Eight minutes to two in the morning. Dense cumulus clouds in the sky. I was standing and smoking. Suddenly there was a flash. I thought it was lightning. But the glow grew as if someone was turning on one bulb after another. It became as bright as day. Some object flew from the southwest to the northeast...

 

You couldn’t tell if it was a sphere or not. It had a turquoise glow around it. It was perhaps the size of the lunar disc. And it had a tail behind it - reddish like the sparks from a bonfire. The angle of fall was about 60 degrees. The speed of the object was very high. While it all flew past, I had time to finish my cigarette and 30 seconds later there came a rumble, like a distant explosion...

Marina Kovaleva reported:

It was five to two. The light was strong. That light lasted a few seconds, then everything turned pink, then it got darker and darker and darker, becoming a reddish light. Then there was a rumbling. You got the impression, well, I don’t know, like something below the ground, not clear but dull [a subterranean rumble from the working complex was also noted by witnesses to the Tunguska explosion who compared it to the rumble of train wheels - VU]. And after that rumble the window panes rattled...

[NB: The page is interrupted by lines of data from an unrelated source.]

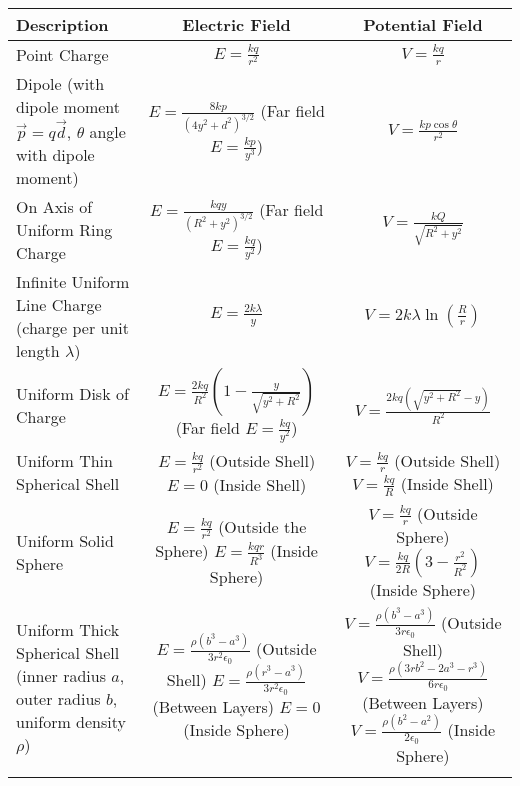 \begin{center}
	\begin{tabular}{m{4cm} c c}
		\centering Description & Electric Field & Potential Field \\ \hline \hline \noalign{\smallskip}
		\centering Point Charge & $E = \frac{kq}{r^2}$ & $V = \frac{kq}{r}$\\[3pt]  \hline \noalign{\smallskip}
		\centering Dipole (with dipole moment $\vec p = q\vec d$, $\theta$ angle with dipole moment) & \makecell{$E = \frac{8kp}{(4y^2 + d^2)^{3/2}}$ \\(Far field $E = \frac{kp}{y^3}$)}& $V = \frac{kp\cos \theta}{r^2}$\\[3pt]  \hline \noalign{\smallskip}
		\centering On Axis of Uniform Ring Charge & \makecell{$E = \frac{kqy}{(R^2 + y^2)^{3/2}}$\\(Far field $E = \frac{kq}{y^2}$)} & $V = \frac{kQ}{\sqrt{R^2 + y^2}}$\\[3pt]  \hline \noalign{\smallskip}
		\centering Infinite Uniform Line Charge (charge per unit length $\lambda$)& $E = \frac{2k \lambda}{y}$& $V = 2k\lambda \ln \left(\frac{R}{r} \right)$\\[3pt]  \hline \noalign{\smallskip}
		\centering Uniform Disk of Charge & \makecell{$E = \frac{2kq}{R^2}\left(1-\frac{y}{\sqrt{y^2+R^2}}\right)$ \\(Far field $E = \frac{kq}{y^2}$)}& $V = \frac{2kq(\sqrt{y^2+R^2}-y)}{R^2}$\\[3pt]  \hline \noalign{\smallskip}
		\centering Uniform Thin Spherical Shell&\makecell{$E= \frac{kq}{r^2}$ (Outside Shell)\\ $E=0$ (Inside Shell)}&\makecell{$V= \frac{kq}{r}$ (Outside Shell)\\ $V= \frac{kq}{R}$ (Inside Shell)}\\[3pt]  \hline \noalign{\smallskip}
		\centering Uniform Solid Sphere& \makecell{$E= \frac{kq}{r^2}$ (Outside the Sphere)\\ $E=\frac{kqr}{R^3}$ (Inside Sphere)} &\makecell{$V= \frac{kq}{r}$ (Outside Sphere)\\ $V=\frac{kq}{2R}\left(3 - \frac{r^2}{R^2}\right)$ (Inside Sphere)}\\[3pt]  \hline \noalign{\smallskip}
		\centering Uniform Thick Spherical Shell (inner radius $a$, outer radius $b$, uniform density $\rho$)& \makecell{$E= \frac{\rho(b^3-a^3)}{3r^2 \epsilon_0}$ (Outside Shell)\\ $E=\frac{\rho(r^3-a^3)}{3r^2 \epsilon_0}$ (Between Layers) \\ $E=0$ (Inside Sphere)} & \makecell{$V= \frac{\rho(b^3-a^3)}{3r \epsilon_0}$ (Outside Shell)\\ $V = \frac{\rho(3rb^2 - 2a^3 - r^3)}{6r\epsilon_0}$ (Between Layers) \\ $V=\frac{\rho(b^2-a^2)}{2\epsilon_0}$ (Inside Sphere)} \\[3pt]  \hline \noalign{\smallskip}

\end{tabular}
\end{center}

The glow was visible in the settlements of Kropotkin and Mama, located around 140 kilometers on either side of the bolide’s presumed crash site.

 

One of the witnesses stated:

Out of the blue my dog began to whine for no apparent reason. Suddenly we heard a strange noise - some kind of hum. Two or three seconds later there was a flash - white at first, then blue, then red and white again. And then, about three minutes later, there was a terrific bang. The china all fell off the table...

Just over three minutes before the explosion, the first "terminator" was delivered to a waiting position for a final reconnaissance before striking.

 

The object detected by the American military satellite was not a meteorite or bolide. Its instruments recorded the flight of the first terminator as it plunged down to intercept the Vitim meteorite, which gets its name from the place above which it exploded. A blinding flash lit up the taiga for a few instants with a bright light, like daylight, after which there came an explosion of such force that the blast wave, coming from a height of 32 kilometers, left all the dwellings for dozens of kilometers around without glass in the windows.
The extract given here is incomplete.